Exercise:
Set down every record below exactly as it stands, leaving out the pictures.

Entries taken from a collection:
|---|

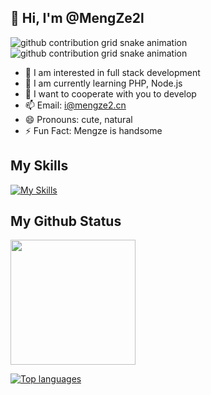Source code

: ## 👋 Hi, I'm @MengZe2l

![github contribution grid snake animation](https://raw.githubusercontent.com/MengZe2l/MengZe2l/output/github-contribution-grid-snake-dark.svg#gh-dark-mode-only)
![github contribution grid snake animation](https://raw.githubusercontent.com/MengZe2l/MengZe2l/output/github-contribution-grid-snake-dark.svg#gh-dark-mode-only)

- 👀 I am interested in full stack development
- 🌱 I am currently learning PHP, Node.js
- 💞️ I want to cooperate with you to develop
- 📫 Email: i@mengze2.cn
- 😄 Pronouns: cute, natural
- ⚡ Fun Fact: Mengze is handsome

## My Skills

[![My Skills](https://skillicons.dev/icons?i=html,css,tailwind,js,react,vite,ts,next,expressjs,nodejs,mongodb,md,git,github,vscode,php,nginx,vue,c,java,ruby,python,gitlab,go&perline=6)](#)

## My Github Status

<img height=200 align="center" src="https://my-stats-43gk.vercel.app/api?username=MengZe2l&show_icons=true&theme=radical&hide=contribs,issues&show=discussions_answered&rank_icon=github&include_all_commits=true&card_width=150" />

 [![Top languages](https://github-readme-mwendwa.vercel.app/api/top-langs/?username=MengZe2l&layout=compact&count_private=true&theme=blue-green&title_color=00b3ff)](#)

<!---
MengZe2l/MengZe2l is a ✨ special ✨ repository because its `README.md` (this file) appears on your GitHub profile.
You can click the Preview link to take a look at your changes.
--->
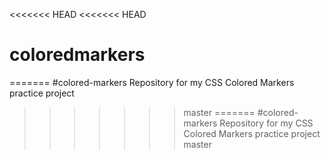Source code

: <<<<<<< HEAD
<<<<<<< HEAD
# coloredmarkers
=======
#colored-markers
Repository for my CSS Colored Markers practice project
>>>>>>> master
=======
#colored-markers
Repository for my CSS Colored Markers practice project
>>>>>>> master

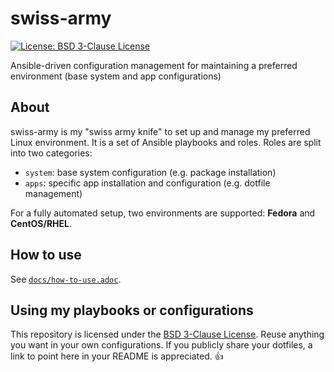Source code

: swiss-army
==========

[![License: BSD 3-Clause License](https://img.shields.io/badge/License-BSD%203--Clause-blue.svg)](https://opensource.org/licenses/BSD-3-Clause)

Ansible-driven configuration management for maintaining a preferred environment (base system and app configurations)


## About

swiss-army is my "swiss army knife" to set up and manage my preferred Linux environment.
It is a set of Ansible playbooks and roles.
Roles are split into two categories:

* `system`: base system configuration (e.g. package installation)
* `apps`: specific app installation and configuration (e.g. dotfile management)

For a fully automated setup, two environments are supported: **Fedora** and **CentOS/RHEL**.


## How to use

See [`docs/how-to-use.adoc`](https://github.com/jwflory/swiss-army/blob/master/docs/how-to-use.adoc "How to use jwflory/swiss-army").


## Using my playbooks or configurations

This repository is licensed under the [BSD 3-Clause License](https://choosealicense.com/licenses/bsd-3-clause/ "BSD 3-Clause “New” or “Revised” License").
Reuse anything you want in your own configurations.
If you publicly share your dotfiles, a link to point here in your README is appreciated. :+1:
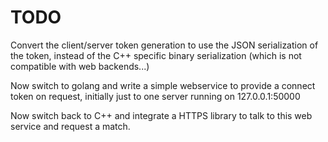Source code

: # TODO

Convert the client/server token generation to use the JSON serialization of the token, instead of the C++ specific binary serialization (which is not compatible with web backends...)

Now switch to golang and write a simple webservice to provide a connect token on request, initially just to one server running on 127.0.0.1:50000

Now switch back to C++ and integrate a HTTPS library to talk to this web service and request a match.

|---|

Solution for this task:
Source code

: ## 👋 Hi, I'm @MengZe2l

![github contribution grid snake animation](https://raw.githubusercontent.com/MengZe2l/MengZe2l/output/github-contribution-grid-snake-dark.svg#gh-dark-mode-only)
![github contribution grid snake animation](https://raw.githubusercontent.com/MengZe2l/MengZe2l/output/github-contribution-grid-snake-dark.svg#gh-dark-mode-only)

- 👀 I am interested in full stack development
- 🌱 I am currently learning PHP, Node.js
- 💞️ I want to cooperate with you to develop
- 📫 Email: i@mengze2.cn
- 😄 Pronouns: cute, natural
- ⚡ Fun Fact: Mengze is handsome

## My Skills

[![My Skills](https://skillicons.dev/icons?i=html,css,tailwind,js,react,vite,ts,next,expressjs,nodejs,mongodb,md,git,github,vscode,php,nginx,vue,c,java,ruby,python,gitlab,go&perline=6)](#)

## My Github Status

<img height=200 align="center" src="https://my-stats-43gk.vercel.app/api?username=MengZe2l&show_icons=true&theme=radical&hide=contribs,issues&show=discussions_answered&rank_icon=github&include_all_commits=true&card_width=150" />

 [![Top languages](https://github-readme-mwendwa.vercel.app/api/top-langs/?username=MengZe2l&layout=compact&count_private=true&theme=blue-green&title_color=00b3ff)](#)

<!---
MengZe2l/MengZe2l is a ✨ special ✨ repository because its `README.md` (this file) appears on your GitHub profile.
You can click the Preview link to take a look at your changes.
--->
Source code

: <<<<<<< HEAD
<<<<<<< HEAD
# coloredmarkers
=======
#colored-markers
Repository for my CSS Colored Markers practice project
>>>>>>> master
=======
#colored-markers
Repository for my CSS Colored Markers practice project
>>>>>>> master

Source code

: swiss-army
==========

[![License: BSD 3-Clause License](https://img.shields.io/badge/License-BSD%203--Clause-blue.svg)](https://opensource.org/licenses/BSD-3-Clause)

Ansible-driven configuration management for maintaining a preferred environment (base system and app configurations)


## About

swiss-army is my "swiss army knife" to set up and manage my preferred Linux environment.
It is a set of Ansible playbooks and roles.
Roles are split into two categories:

* `system`: base system configuration (e.g. package installation)
* `apps`: specific app installation and configuration (e.g. dotfile management)

For a fully automated setup, two environments are supported: **Fedora** and **CentOS/RHEL**.


## How to use

See [`docs/how-to-use.adoc`](https://github.com/jwflory/swiss-army/blob/master/docs/how-to-use.adoc "How to use jwflory/swiss-army").


## Using my playbooks or configurations

This repository is licensed under the [BSD 3-Clause License](https://choosealicense.com/licenses/bsd-3-clause/ "BSD 3-Clause “New” or “Revised” License").
Reuse anything you want in your own configurations.
If you publicly share your dotfiles, a link to point here in your README is appreciated. :+1:
Source code

: # TODO

Convert the client/server token generation to use the JSON serialization of the token, instead of the C++ specific binary serialization (which is not compatible with web backends...)

Now switch to golang and write a simple webservice to provide a connect token on request, initially just to one server running on 127.0.0.1:50000

Now switch back to C++ and integrate a HTTPS library to talk to this web service and request a match.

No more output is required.